What food you choose to eat is a personal choice and one I am continually working on for myself.
If you think of food as fuel for your body, it can help you choose the right foods that will keep your body functioning at an optimal level.
The human body needs energy for every day functions like cell and muscle repair, digestion, breathing etc. Add exercise into the mix and it’s going to need extra fuel (food). By eating the right kinds of foods at the right time, you will get the most out of your workouts.
So, what should you eat before hitting the gym?
The short answer is “keep it simple“
Typically, a small snack like a couple of dates, or some banana an hour or so before your workout is enough to give you a carbohydrate based energy boost.
But you might also consider:
- the type of workout you’re going to do
- the time of day
- your personal preference
Different types of exercise require different levels of fuel. For example, a walk around the block doesn’t require much fuel, whereas a game of tennis, a strength workout in the gym or a long run all need more fuel.

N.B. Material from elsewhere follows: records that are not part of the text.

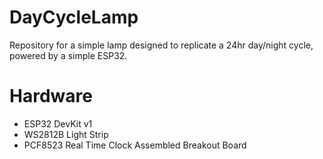 # DayCycleLamp
Repository for a simple lamp designed to replicate a 24hr day/night cycle, powered by a simple ESP32.

# Hardware
- ESP32 DevKit v1
- WS2812B Light Strip
- PCF8523 Real Time Clock Assembled Breakout Board
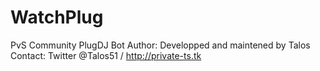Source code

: # WatchPlug

PvS Community PlugDJ Bot
Author: Developped and maintened by Talos
Contact: Twitter @Talos51 / http://private-ts.tk
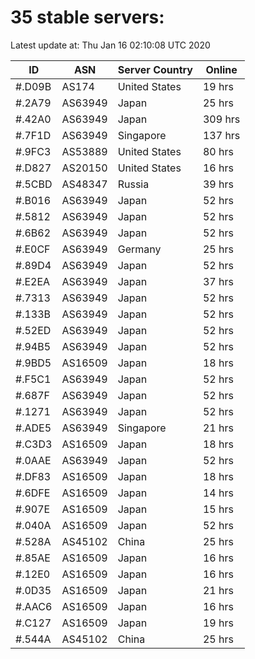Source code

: # 35 stable servers:

Latest update at: Thu Jan 16 02:10:08 UTC 2020

| ID | ASN | Server Country | Online |
| -- | --- | -------------- | ------ |
| #.D09B | AS174 | United States | 19 hrs |
| #.2A79 | AS63949 | Japan | 25 hrs |
| #.42A0 | AS63949 | Japan | 309 hrs |
| #.7F1D | AS63949 | Singapore | 137 hrs |
| #.9FC3 | AS53889 | United States | 80 hrs |
| #.D827 | AS20150 | United States | 16 hrs |
| #.5CBD | AS48347 | Russia | 39 hrs |
| #.B016 | AS63949 | Japan | 52 hrs |
| #.5812 | AS63949 | Japan | 52 hrs |
| #.6B62 | AS63949 | Japan | 52 hrs |
| #.E0CF | AS63949 | Germany | 25 hrs |
| #.89D4 | AS63949 | Japan | 52 hrs |
| #.E2EA | AS63949 | Japan | 37 hrs |
| #.7313 | AS63949 | Japan | 52 hrs |
| #.133B | AS63949 | Japan | 52 hrs |
| #.52ED | AS63949 | Japan | 52 hrs |
| #.94B5 | AS63949 | Japan | 52 hrs |
| #.9BD5 | AS16509 | Japan | 18 hrs |
| #.F5C1 | AS63949 | Japan | 52 hrs |
| #.687F | AS63949 | Japan | 52 hrs |
| #.1271 | AS63949 | Japan | 52 hrs |
| #.ADE5 | AS63949 | Singapore | 21 hrs |
| #.C3D3 | AS16509 | Japan | 18 hrs |
| #.0AAE | AS63949 | Japan | 52 hrs |
| #.DF83 | AS16509 | Japan | 18 hrs |
| #.6DFE | AS16509 | Japan | 14 hrs |
| #.907E | AS16509 | Japan | 15 hrs |
| #.040A | AS16509 | Japan | 52 hrs |
| #.528A | AS45102 | China | 25 hrs |
| #.85AE | AS16509 | Japan | 16 hrs |
| #.12E0 | AS16509 | Japan | 16 hrs |
| #.0D35 | AS16509 | Japan | 21 hrs |
| #.AAC6 | AS16509 | Japan | 16 hrs |
| #.C127 | AS16509 | Japan | 19 hrs |
| #.544A | AS45102 | China | 25 hrs |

Time of day: if you’re doing a 5am HIIT class, you are unlikely to want to eat an hour before (unless you’re a shift worker and 5am is the end of your day). In this case you’d look at refuelling with a good breakfast after the class.

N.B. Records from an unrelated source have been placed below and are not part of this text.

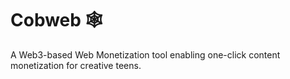 # Cobweb 🕸️
A Web3-based Web Monetization tool enabling one-click content monetization for creative teens.
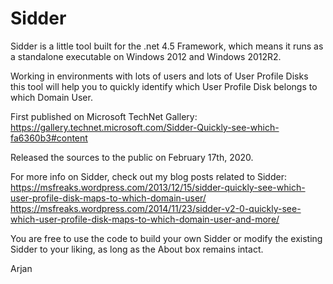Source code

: # Sidder
Sidder is a little tool built for the .net 4.5 Framework, which means it runs as a standalone executable on Windows 2012 and Windows 2012R2.

Working in environments with lots of users and lots of User Profile Disks this tool will help you to quickly identify which User Profile Disk belongs to which Domain User.

First published on Microsoft TechNet Gallery: https://gallery.technet.microsoft.com/Sidder-Quickly-see-which-fa6360b3#content

Released the sources to the public on February 17th, 2020.

For more info on Sidder, check out my blog posts related to Sidder:
https://msfreaks.wordpress.com/2013/12/15/sidder-quickly-see-which-user-profile-disk-maps-to-which-domain-user/
https://msfreaks.wordpress.com/2014/11/23/sidder-v2-0-quickly-see-which-user-profile-disk-maps-to-which-domain-user-and-more/


You are free to use the code to build your own Sidder or modify the existing Sidder to your liking, as long as the About box remains intact.

Arjan
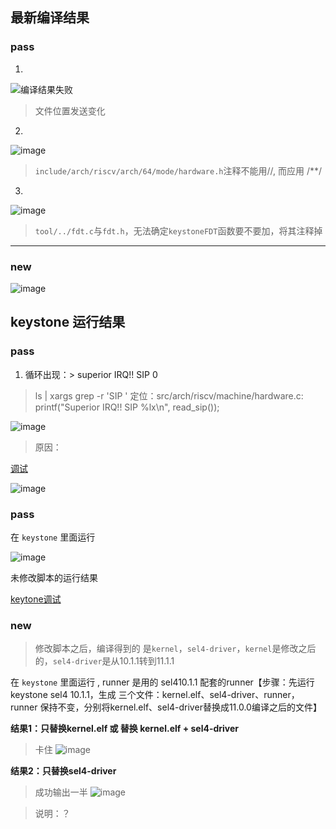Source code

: ## 最新编译结果

### pass
1. 
![编译结果失败](https://user-images.githubusercontent.com/74185337/233795111-fc7c4c2c-5680-46f6-ade5-e5bc4711275a.png)
> 文件位置发送变化

2. 
![image](https://user-images.githubusercontent.com/74185337/235285392-22281739-b031-4796-bf4d-2e7c99ec36b3.png)
> `include/arch/riscv/arch/64/mode/hardware.h`注释不能用//, 而应用 /**/

3. 
![image](https://user-images.githubusercontent.com/74185337/236373582-806ae7c4-acf4-4e26-b320-6e579d82246d.png)
> `tool/../fdt.c`与`fdt.h`，无法确定`keystoneFDT`函数要不要加，将其注释掉

---
### new
![image](https://user-images.githubusercontent.com/74185337/236373987-7a331bd3-938c-460c-aab1-a4ded3b0ebeb.png)


## keystone 运行结果

### pass
1. 循环出现：> superior IRQ!! SIP 0
> ls | xargs grep -r 'SIP '  定位：src/arch/riscv/machine/hardware.c:    printf("Superior IRQ!! SIP %lx\n", read_sip());

![image](https://user-images.githubusercontent.com/74185337/236675577-fd45a0a1-0730-4b55-bbd8-fb1cbe9f2df9.png)

> 原因：

[调试](https://github.com/MIn515/sel4-test/blob/main/modify_patch/result/debug.md)




![image](https://user-images.githubusercontent.com/74185337/236677603-14a3236e-0411-40f1-84b2-aa0c24303bbf.png)

### pass

在 `keystone` 里面运行 

![image](https://user-images.githubusercontent.com/74185337/237062093-a04ffa27-d851-46a4-b53f-9c232198d376.png)

未修改脚本的运行结果

[keytone调试](https://github.com/MIn515/sel4-test/blob/main/modify_patch/result/keystone-debug.md)





### new
> 修改脚本之后，编译得到的 是`kernel`，`sel4-driver`，`kernel`是修改之后的，`sel4-driver`是从10.1.1转到11.1.1

在 `keystone` 里面运行 , runner 是用的 sel410.1.1 配套的runner【步骤：先运行keystone sel4 10.1.1，生成 三个文件：kernel.elf、sel4-driver、runner，runner 保持不变，分别将kernel.elf、sel4-driver替换成11.0.0编译之后的文件】

**结果1：只替换kernel.elf   或   替换 kernel.elf + sel4-driver**

> 卡住
![image](https://github.com/MIn515/sel4-test/assets/74185337/328d6c66-d710-4fe6-b4dd-7ca024c9f97a)

**结果2：只替换sel4-driver**

> 成功输出一半
![image](https://github.com/MIn515/sel4-test/assets/74185337/8d5a36ff-ce49-47c4-b153-b9f48444f363)

> 说明：？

If you’re doing that HIIT class, or a long run later in the day, you’ll have time to grab a handful of nuts, a small piece of fruit or similar before you get to the gym.
It’s your choice: it might be best for you to try a few different types of foods and see what works best for you. Keep your portions small and pick easily digested foods avoid cramping and indigestion.
Consistency is key
Also consider your overall daily dietary choices which have an impact on your training, your general health and well being.
Working on the 80:20 principle, if you can eat a healthy, balanced diet 80% of the time, you will probably be feeding your body well enough to help it perform at its best.
Choose your foods carefully so that you are getting the most nutritional value from every bite you eat. Select quality carbohydrates such as whole grains, fresh vegetables and fruit over processed, refined white foods. Foods that are as close to their original form as possible are generally your best choice. Ask yourself: does it look anything like it did when it was harvested? Then you should be OK.
Don’t forget protein. Not only does it keep you feeling fuller for longer (helping you avoid the mid morning/afternoon munchies), protein provides the fuel needed for muscle repair and growth. Choose lean meats, eggs, fish, dairy and legumes to power up your body.
It’s been said before, but it’s worth repeating: stay hydrated. Plain old fashioned water does the job perfectly so keep sipping and aim for 6 – 8 glasses a day. Energy drinks are full of sugars (read kilojoules) and salts that a regular gym goer doesn’t need.
Aim to drink about:
- 2 to 3 glasses of water during the 2 to 3 hours before your workout.
- 1/2 to 1 glass of water every 15 to 20 minutes during your workout. Adjust amounts related to your body size and the weather.
- 2 to 3 glasses of water after your workout
So remember, next time you hit the road, go to the gym or get on the court, all you need is:
- your water bottle
- your towel
and, if you’re really hungry after your workout, a banana (aka meal in a peal) should hit the spot.